Ramiro Barbosa Vicente – Nasci e cresci no campo [Curral Grande, ilha do Fogo] até aos 12 anos, quando completei a 4ª classe. Como éramos muitos irmãos, todos ficaram no campo depois de concluída a 4ª classe. Acontece que o meu pai decidiu matricular-me, na cidade de São Filipe, para estudar a quarta-admissão [frequência escolar para admissão ao liceu]; para fazer esse percurso tinha que palmilhar diariamente 14 km. Em São Filipe encontrei muitos primos da minha idade que já sabiam jogar xadrez. Então  resolveram ensinar-me a jogar com o único objectivo de me aplicar o temível “Mate Pastor” [mate em quatro lances], porque vinha do campo e era ignorante.  Debalde pedi-lhes que me mostrassem a defesa contra o famoso mate. O certo que em pouco menos de seis menos já nenhum dos meus primos tentava assustar-me com o tal mate pastor, como também os tinha deixado todos para trás. Chegou uma altura em que os nossos tios, que nos tinha ensinado a jogar, mandavam-me chamar quando não tinham adversário à altura…

 

Como é que o xadrez surge na ilha do Fogo?
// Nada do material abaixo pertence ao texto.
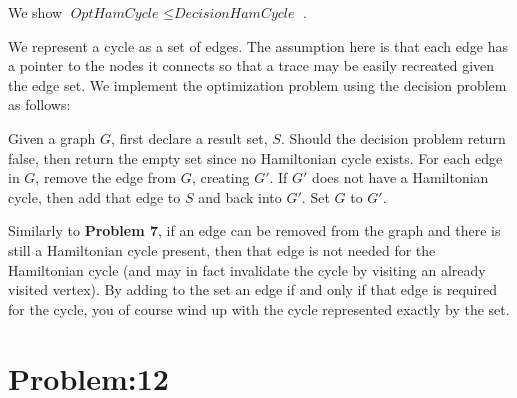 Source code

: \documentclass[12pt]{article}
\begin{document}
We show $ \textit{OptHamCycle } \leq \textit{DecisionHamCycle }$.

We represent a cycle as a set of edges. The assumption here is that each edge has a pointer to the nodes it connects so that a trace may be easily recreated given the edge set. We implement the optimization problem using the decision problem as follows:

Given a graph $G$, first declare a result set, $S$. Should the decision problem return false, then return the empty set since no Hamiltonian cycle exists. For each edge in $G$, remove the edge from $G$, creating $G'$. If $G'$ does not have a Hamiltonian cycle, then add that edge to $S$ and back into $G'$. Set $G$ to $G'$.

Similarly to \textbf{Problem 7}, if an edge can be removed from the graph and there is still a Hamiltonian cycle present, then that edge is not needed for the Hamiltonian cycle (and may in fact invalidate the cycle by visiting an already visited vertex). By adding to the set an edge if and only if that edge is required for the cycle, you of course wind up with the cycle represented exactly by the set.

\section*{Problem:12}
\end{document}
De facto, em toda a ilha só havia um único tabuleiro de xadrez que era dos meus tios. Tirando isso, ninguém mais jogava. Esporadicamente, um ou outro indivíduo que passasse pela ilha fazia um jogo com um dos meus tios, mas não passava disso. Como disse, não havia mais que esse único tabuleiro e não se falava em livros, nem em teoria. Quando fiz a admissão, fui continuar os estudos em São Vicente. Com parcos recursos, a minha vida no Mindelo era casa-liceu-casa e não tive oportunidade de praticar. Depois de completar o 7º ano, ingressei nos quadros das Alfândegas, em S. Vicente. Agora, como já tinha algum dinheiro no bolso, passei a frequentar o Café Portugal, onde jogavam o director da Alfândega, Luís Barbosa Matos, que era um belíssimo jogador, o Rocha, da Congel, o Rendall Leite, o Henrique Vera-Cruz e outros. De vez em quando jogava uma ou outra partida, mas conheciam muito mais do xadrez do que eu. Acontece que passados um ou dois anos o sr. Rocha organiza um campeonato. Eu já tinha ganho algumas partidas aos xadrezistas do Café Portugal, mas eles não atribuíam as minhas vitórias aos meus méritos, mas às suas fracas prestações num dia de pouca sorte. Seja como for, neste primeiro campeonato em que participei, em 1963 ou 1964, qualifico-me para a final que disputei na Baía das Gatas com Barbosa Matos, na altura, indiscutivelmente o melhor jogador de S. Vicente, se não de todo o Cabo Verde. Ganho o match e consequentemente o campeonato. Então passei a ser considerado pelos meus pares, mas foi sol de pouca dura, porque o meu colega da Alfândega no Fogo adoeceu, e fui imediatamente requisitado para a minha ilha natal.  No Fogo, nesta altura, não havia nenhum jogador e parou o xadrez. (Fim da 1ª parte).

 

Texto originalmente publicado na edição impressa do Expresso das Ilhas nº 781 de 16 de Novembro de 2016.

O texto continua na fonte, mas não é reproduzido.